_SOURCE DATA_
━━━━

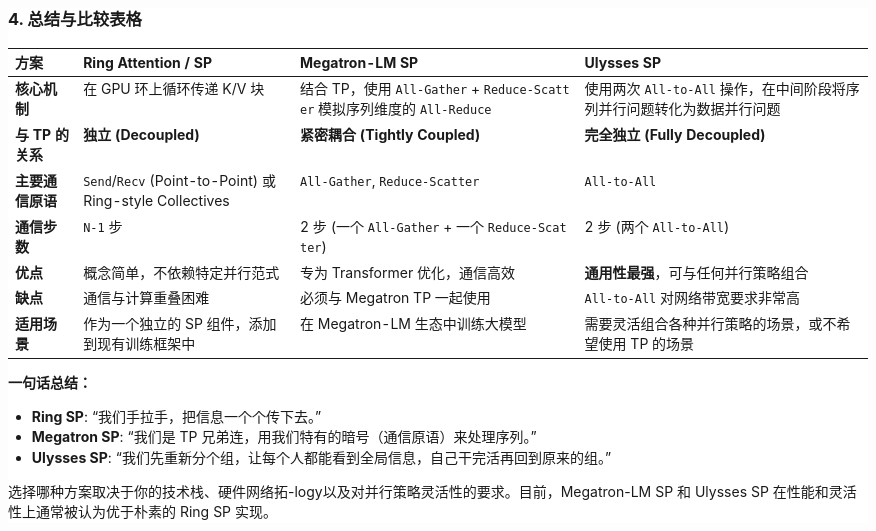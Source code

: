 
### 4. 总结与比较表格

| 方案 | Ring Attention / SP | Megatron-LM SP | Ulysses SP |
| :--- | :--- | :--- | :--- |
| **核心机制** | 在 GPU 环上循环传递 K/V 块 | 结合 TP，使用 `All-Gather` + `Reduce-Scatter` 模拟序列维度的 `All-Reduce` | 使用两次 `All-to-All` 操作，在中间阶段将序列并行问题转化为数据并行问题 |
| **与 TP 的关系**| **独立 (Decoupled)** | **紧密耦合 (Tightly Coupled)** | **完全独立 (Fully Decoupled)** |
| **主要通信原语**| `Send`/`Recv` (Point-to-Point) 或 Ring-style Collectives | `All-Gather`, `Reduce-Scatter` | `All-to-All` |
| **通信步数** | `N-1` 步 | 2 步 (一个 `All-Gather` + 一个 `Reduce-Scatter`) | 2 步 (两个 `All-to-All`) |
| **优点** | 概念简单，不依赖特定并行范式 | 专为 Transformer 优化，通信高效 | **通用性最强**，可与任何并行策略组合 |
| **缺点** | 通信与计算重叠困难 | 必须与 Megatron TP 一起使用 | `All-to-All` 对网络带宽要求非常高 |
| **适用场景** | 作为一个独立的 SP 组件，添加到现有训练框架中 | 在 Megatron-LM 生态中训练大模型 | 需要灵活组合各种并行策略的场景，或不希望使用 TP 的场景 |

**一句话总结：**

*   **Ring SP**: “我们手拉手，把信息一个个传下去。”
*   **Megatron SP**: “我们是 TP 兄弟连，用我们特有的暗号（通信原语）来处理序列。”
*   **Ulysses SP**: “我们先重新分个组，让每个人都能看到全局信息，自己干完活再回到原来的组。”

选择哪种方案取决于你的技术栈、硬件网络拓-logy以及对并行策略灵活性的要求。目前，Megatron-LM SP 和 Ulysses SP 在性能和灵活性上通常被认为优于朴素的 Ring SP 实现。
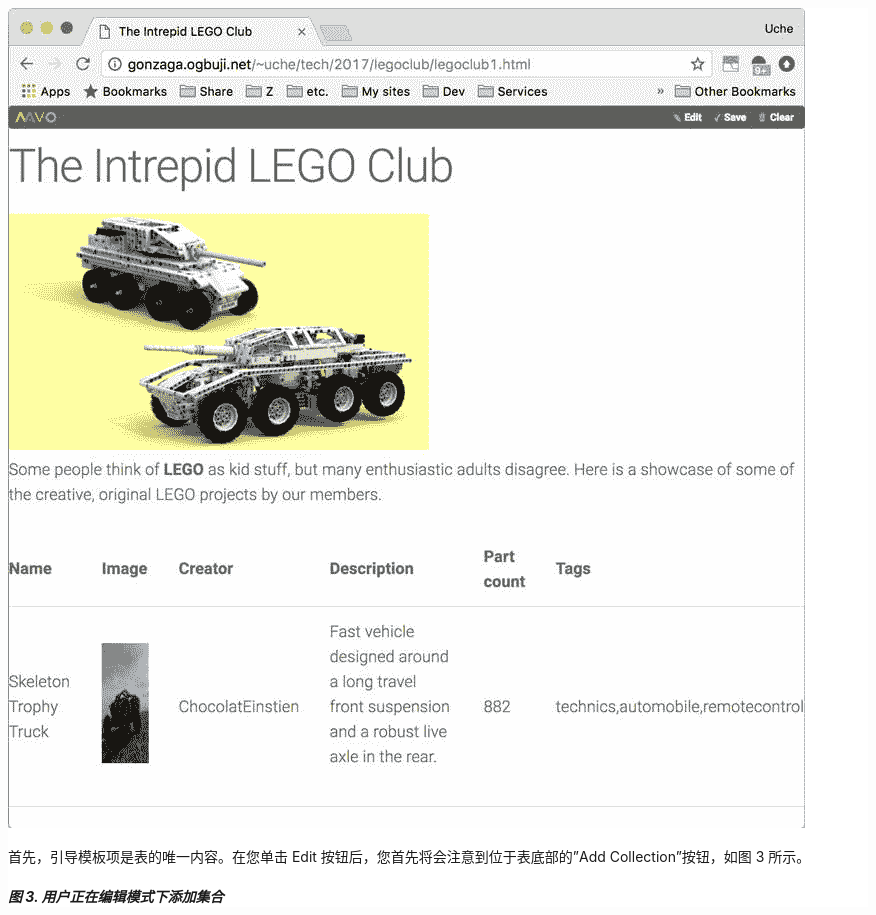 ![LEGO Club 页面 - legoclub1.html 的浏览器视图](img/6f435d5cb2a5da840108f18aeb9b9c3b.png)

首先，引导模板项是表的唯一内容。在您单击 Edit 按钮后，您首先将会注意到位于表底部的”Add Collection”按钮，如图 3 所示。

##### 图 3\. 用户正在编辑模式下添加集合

━━━━

_PROBLEM DETAILS_
Return the entries above exactly as they appear. Pictures should not be copied.

_FINISHED TASK_
Source code

: 
### 4. 总结与比较表格

| 方案 | Ring Attention / SP | Megatron-LM SP | Ulysses SP |
| :--- | :--- | :--- | :--- |
| **核心机制** | 在 GPU 环上循环传递 K/V 块 | 结合 TP，使用 `All-Gather` + `Reduce-Scatter` 模拟序列维度的 `All-Reduce` | 使用两次 `All-to-All` 操作，在中间阶段将序列并行问题转化为数据并行问题 |
| **与 TP 的关系**| **独立 (Decoupled)** | **紧密耦合 (Tightly Coupled)** | **完全独立 (Fully Decoupled)** |
| **主要通信原语**| `Send`/`Recv` (Point-to-Point) 或 Ring-style Collectives | `All-Gather`, `Reduce-Scatter` | `All-to-All` |
| **通信步数** | `N-1` 步 | 2 步 (一个 `All-Gather` + 一个 `Reduce-Scatter`) | 2 步 (两个 `All-to-All`) |
| **优点** | 概念简单，不依赖特定并行范式 | 专为 Transformer 优化，通信高效 | **通用性最强**，可与任何并行策略组合 |
| **缺点** | 通信与计算重叠困难 | 必须与 Megatron TP 一起使用 | `All-to-All` 对网络带宽要求非常高 |
| **适用场景** | 作为一个独立的 SP 组件，添加到现有训练框架中 | 在 Megatron-LM 生态中训练大模型 | 需要灵活组合各种并行策略的场景，或不希望使用 TP 的场景 |

**一句话总结：**

*   **Ring SP**: “我们手拉手，把信息一个个传下去。”
*   **Megatron SP**: “我们是 TP 兄弟连，用我们特有的暗号（通信原语）来处理序列。”
*   **Ulysses SP**: “我们先重新分个组，让每个人都能看到全局信息，自己干完活再回到原来的组。”

选择哪种方案取决于你的技术栈、硬件网络拓-logy以及对并行策略灵活性的要求。目前，Megatron-LM SP 和 Ulysses SP 在性能和灵活性上通常被认为优于朴素的 Ring SP 实现。
 ![LEGO Club 页面 - legoclub1.html 的浏览器视图](img/6f435d5cb2a5da840108f18aeb9b9c3b.png)

首先，引导模板项是表的唯一内容。在您单击 Edit 按钮后，您首先将会注意到位于表底部的”Add Collection”按钮，如图 3 所示。

##### 图 3\. 用户正在编辑模式下添加集合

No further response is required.